I had one of those “practice what you preach” moments this weekend at my hometown bike racing weekend, the Iron Horse Bicycle Classic. I’ll keep this brief, but I wanted to share this with you because I truly believe that the ONLY way we grow, succeed and up-level ourselves in all facets of our lives is to do things that scare us, and to stay uncomfortable as much as possible.
And I did just that on Saturday, May 28th, at the Iron Horse Bicycle Classic – oh yes I did!
I was already sort of uncomfortable around this year’s race. Why? Well, I had to go up an age group this year in my race category.
Also, my training wasn’t so spot on. My kids had an absolute ton of activities this spring and travel weekends for both lacrosse and soccer. And, I’ve been ass-over-tea-kettle with work. Not only have I been managing what I do normally with Verde during a time of year that’s super busy, but I also elected to launch my membership community, the A-Game Alliance for the Intrepid Entrepreneur for the month of May (also the month of the Iron Horse). I’d already missed three races (the Air Force road race, the Tour of the Gila and the Squawker Classic).
So, no racing in my legs to date and I was barely clinging to my training schedule as it was. And you know what? Who cares? I’m an amateur road racer and everything I just listed here equates to limiting beliefs – just so you know, I do it too! Big time!
I digress. So there I was a few nights before the race, perusing the Iron Horse website. I was researching the women I’d be racing against in my category, as I always do, and I noticed that only six women were signed up in the open pro category.
I decided to jump in… !
That’s right, I signed up to join the open pro category as an “OG” as my son likes to call me (Old Girl).
I reasoned that it was acceptable to do this because I had won my age group by six minutes the year before (the younger age group) and would have placed 8th in the pros last year, when there were 25+ women racing. My mind reminded me again and again that my training and racing had been much stronger last year, but hey, I knew I wanted to try it, and I saw through the limiting beliefs (thankfully).
Plus, I knew that the prospect of doing this category scared the sh*t out of me so, in that regard, it felt like it was the right thing to do.
Race morning got here and I went through all of my superstition and ritual to prep. I headed out the door at 6:50 a.m. sharp, trying to manage my nerves.
As I rolled to the start line, I realized quickly that I was definitely in over my head.
Mara Abbott was there at the start line. … And no, she was not a mirage; she really was there, right next to me!
What?
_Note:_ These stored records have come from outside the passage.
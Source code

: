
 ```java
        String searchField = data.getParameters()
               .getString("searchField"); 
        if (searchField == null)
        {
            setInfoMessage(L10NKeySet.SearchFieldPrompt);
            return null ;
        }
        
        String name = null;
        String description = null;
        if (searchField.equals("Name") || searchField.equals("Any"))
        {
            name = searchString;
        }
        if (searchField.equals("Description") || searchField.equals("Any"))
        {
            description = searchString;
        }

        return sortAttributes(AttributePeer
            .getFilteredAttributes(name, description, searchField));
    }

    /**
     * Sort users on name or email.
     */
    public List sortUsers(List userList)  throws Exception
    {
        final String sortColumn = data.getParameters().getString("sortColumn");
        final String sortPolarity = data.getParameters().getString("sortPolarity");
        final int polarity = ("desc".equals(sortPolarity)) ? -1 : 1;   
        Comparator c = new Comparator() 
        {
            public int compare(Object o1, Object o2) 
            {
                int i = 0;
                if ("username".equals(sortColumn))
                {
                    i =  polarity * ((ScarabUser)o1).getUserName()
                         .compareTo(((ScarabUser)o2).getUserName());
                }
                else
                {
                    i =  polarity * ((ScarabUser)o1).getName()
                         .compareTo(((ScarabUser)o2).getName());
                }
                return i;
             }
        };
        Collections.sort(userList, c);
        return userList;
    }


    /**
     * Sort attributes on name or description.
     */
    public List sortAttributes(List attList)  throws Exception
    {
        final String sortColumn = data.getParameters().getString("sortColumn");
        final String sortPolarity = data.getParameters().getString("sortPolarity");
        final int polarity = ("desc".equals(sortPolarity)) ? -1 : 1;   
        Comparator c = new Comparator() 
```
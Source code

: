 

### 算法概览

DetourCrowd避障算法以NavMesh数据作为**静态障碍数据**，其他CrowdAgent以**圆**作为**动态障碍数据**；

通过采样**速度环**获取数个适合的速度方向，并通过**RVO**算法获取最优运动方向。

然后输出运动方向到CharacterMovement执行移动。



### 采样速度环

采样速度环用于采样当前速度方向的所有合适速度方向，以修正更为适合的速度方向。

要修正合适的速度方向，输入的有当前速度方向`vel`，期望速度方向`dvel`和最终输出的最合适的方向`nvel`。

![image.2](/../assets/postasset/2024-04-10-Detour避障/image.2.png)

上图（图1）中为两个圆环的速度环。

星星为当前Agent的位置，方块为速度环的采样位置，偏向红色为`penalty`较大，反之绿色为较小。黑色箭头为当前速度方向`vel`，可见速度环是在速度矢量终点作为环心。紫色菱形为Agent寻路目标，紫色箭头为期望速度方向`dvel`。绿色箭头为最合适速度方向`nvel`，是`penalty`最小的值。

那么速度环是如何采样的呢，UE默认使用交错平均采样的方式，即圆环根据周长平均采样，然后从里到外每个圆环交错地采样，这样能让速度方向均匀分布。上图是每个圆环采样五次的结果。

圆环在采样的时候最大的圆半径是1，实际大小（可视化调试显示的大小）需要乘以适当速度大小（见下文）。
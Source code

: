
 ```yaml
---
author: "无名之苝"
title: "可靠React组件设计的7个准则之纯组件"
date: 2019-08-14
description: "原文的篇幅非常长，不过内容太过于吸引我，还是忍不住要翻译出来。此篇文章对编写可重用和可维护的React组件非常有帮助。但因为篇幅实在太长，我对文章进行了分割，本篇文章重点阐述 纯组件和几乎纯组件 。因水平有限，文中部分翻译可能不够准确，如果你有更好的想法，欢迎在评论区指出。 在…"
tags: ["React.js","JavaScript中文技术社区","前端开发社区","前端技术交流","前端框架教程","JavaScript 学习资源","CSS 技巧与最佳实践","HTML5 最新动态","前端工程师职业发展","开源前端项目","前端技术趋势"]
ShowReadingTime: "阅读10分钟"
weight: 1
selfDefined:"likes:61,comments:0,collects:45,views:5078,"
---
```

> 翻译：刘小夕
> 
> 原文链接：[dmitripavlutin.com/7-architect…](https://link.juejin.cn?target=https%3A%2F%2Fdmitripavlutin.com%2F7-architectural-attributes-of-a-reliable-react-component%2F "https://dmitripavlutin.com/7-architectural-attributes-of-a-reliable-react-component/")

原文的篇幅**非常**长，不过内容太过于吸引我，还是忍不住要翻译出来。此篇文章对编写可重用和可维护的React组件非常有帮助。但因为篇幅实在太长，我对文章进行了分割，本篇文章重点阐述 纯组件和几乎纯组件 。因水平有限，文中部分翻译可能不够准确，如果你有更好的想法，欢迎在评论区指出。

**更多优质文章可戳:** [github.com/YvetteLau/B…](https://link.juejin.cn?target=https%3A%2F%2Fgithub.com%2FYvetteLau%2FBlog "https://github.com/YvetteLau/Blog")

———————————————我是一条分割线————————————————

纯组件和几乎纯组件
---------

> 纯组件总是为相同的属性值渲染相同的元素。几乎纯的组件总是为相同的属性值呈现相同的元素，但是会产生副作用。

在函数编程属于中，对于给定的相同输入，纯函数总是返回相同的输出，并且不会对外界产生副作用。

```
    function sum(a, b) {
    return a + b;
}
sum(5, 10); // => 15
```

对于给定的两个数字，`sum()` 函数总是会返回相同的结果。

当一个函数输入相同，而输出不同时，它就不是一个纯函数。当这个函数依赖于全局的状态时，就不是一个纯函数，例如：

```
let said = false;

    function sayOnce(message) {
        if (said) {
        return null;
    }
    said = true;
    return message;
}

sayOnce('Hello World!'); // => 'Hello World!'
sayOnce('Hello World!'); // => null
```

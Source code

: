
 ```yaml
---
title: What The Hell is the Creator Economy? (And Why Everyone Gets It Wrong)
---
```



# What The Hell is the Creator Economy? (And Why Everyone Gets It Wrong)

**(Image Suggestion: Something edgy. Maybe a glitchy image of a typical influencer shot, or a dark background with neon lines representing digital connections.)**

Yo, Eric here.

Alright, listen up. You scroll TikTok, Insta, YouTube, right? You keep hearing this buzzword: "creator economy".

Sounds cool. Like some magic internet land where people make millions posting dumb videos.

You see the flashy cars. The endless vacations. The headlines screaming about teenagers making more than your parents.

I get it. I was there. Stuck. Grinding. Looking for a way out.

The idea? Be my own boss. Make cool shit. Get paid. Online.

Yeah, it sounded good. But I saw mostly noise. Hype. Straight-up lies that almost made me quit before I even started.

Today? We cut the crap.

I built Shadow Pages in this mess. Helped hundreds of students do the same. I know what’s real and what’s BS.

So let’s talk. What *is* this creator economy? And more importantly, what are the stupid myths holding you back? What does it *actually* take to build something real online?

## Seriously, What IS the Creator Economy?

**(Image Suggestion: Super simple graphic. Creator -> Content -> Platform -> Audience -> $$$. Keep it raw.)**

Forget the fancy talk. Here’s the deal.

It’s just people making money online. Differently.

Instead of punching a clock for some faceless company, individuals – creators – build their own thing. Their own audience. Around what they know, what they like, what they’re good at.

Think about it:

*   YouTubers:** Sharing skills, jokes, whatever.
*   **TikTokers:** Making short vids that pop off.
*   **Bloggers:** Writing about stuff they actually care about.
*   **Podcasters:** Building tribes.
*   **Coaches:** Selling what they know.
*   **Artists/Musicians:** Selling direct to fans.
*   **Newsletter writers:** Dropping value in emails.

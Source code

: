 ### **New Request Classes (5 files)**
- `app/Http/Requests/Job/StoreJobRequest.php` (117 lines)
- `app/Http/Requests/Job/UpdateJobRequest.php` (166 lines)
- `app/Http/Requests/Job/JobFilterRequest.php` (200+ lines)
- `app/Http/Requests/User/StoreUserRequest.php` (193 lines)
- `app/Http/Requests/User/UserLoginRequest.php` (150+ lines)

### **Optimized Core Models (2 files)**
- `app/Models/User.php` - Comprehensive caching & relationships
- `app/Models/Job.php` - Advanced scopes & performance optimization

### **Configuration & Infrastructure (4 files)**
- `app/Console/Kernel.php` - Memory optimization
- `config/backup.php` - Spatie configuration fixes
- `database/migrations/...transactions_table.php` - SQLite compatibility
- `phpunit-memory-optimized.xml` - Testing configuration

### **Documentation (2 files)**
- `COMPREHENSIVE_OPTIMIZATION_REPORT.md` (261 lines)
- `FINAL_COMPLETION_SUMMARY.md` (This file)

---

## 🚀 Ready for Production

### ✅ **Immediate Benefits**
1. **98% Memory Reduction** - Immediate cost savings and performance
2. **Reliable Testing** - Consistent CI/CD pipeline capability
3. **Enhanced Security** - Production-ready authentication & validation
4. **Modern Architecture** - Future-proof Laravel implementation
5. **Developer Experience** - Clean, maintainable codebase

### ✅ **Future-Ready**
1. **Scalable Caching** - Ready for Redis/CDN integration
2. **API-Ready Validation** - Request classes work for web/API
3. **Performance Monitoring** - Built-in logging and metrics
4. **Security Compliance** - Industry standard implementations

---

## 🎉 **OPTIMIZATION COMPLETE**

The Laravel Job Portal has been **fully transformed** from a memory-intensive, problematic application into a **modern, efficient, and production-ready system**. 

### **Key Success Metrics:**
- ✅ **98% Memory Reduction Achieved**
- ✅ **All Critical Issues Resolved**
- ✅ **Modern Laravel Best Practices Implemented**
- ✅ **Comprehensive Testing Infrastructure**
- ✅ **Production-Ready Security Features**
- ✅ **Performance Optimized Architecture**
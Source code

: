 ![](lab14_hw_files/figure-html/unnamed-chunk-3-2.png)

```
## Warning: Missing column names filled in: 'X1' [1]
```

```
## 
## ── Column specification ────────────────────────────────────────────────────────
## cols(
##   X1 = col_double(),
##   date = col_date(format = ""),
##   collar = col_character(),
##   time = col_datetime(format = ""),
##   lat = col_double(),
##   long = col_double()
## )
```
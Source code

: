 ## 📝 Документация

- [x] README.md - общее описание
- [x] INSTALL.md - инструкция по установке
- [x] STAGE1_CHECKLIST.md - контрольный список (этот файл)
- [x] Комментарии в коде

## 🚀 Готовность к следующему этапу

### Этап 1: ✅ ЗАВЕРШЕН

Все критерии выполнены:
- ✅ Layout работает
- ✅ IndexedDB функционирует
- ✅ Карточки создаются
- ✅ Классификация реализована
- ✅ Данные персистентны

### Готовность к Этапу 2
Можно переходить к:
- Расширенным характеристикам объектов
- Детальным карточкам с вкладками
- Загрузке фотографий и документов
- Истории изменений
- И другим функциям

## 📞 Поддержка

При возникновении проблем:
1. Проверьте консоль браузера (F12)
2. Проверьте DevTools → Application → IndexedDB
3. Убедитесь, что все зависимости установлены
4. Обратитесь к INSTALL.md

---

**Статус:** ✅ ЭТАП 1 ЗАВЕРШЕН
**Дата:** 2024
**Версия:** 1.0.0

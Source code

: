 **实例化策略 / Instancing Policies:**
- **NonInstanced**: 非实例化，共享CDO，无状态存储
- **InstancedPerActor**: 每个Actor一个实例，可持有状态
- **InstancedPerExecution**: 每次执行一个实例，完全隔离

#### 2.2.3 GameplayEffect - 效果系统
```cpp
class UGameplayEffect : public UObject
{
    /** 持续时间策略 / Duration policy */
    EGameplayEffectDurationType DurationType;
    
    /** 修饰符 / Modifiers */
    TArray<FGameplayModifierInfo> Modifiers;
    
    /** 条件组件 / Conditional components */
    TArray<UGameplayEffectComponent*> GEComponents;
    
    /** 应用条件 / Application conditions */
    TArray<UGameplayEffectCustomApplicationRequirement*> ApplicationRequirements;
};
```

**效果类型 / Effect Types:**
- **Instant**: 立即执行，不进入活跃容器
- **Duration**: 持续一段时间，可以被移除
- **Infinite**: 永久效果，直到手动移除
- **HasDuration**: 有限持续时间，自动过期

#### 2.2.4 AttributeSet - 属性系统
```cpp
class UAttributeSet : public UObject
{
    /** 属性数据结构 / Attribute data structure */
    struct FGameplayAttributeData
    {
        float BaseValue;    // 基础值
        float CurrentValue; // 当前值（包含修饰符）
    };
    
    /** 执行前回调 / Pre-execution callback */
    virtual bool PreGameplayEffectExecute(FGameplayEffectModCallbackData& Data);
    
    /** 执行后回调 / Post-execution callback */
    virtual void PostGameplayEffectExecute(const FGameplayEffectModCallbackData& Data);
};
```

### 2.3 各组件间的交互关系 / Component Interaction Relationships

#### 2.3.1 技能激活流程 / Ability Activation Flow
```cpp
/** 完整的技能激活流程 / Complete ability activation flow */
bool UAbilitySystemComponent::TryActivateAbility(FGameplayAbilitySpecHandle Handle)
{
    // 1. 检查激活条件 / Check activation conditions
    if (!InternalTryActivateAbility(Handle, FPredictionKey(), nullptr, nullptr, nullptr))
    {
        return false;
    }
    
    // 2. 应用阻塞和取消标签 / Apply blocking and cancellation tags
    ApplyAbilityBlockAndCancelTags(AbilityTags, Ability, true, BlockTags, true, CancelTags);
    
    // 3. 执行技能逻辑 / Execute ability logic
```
The best climber in the United States was going to be in MY category?&^%%$#@!!!!??
In a split second, I faced and made the decision to stay in the open pros instead of gracefully exiting to my age group.
As the rest of my race category showed up, it was clear that the women (there were now 12 of us in total, six new people that morning!) who came into the race last minute were super-legit pros.
First, I asked Mara for a selfie photo with me. … Then, I asked her why I didn’t see her in the registration and she told me that a lot of the pros wait until the very last minute to jump in because the weather at the Iron Horse can be so iffy.
I did the race and ended up with 5th place, which I was very happy about!
There were several college racers, and most of the racers were in their 20’s and early 30’s. The woman who won 2nd was 43-years-old, and I might have a new hero now (that’s RAD). She and I were the only people in our 40’s, and it was cool that we were both in the top 5.
All in all, it was SUPER hard to race with the pros, but I’m really glad I did it. I gained some confidence and great experience and I know I pushed myself far harder than I would have in any other category. I also gained a good bit of fitness, which accomplishes a lot for me (as my schedule is not looking to get much better in the next weeks).
How about you? What have you done to scare the crap out of yourself lately? As an entrepreneur, we live and die by staying in forward motion and this inherently means we have to stay uncomfortable because we’re out on the front, the sharp end, on lead. I’d love to hear what you do to keep your edge! Leave a comment below and thanks for stopping by to hear my story today!
Keep going bigger!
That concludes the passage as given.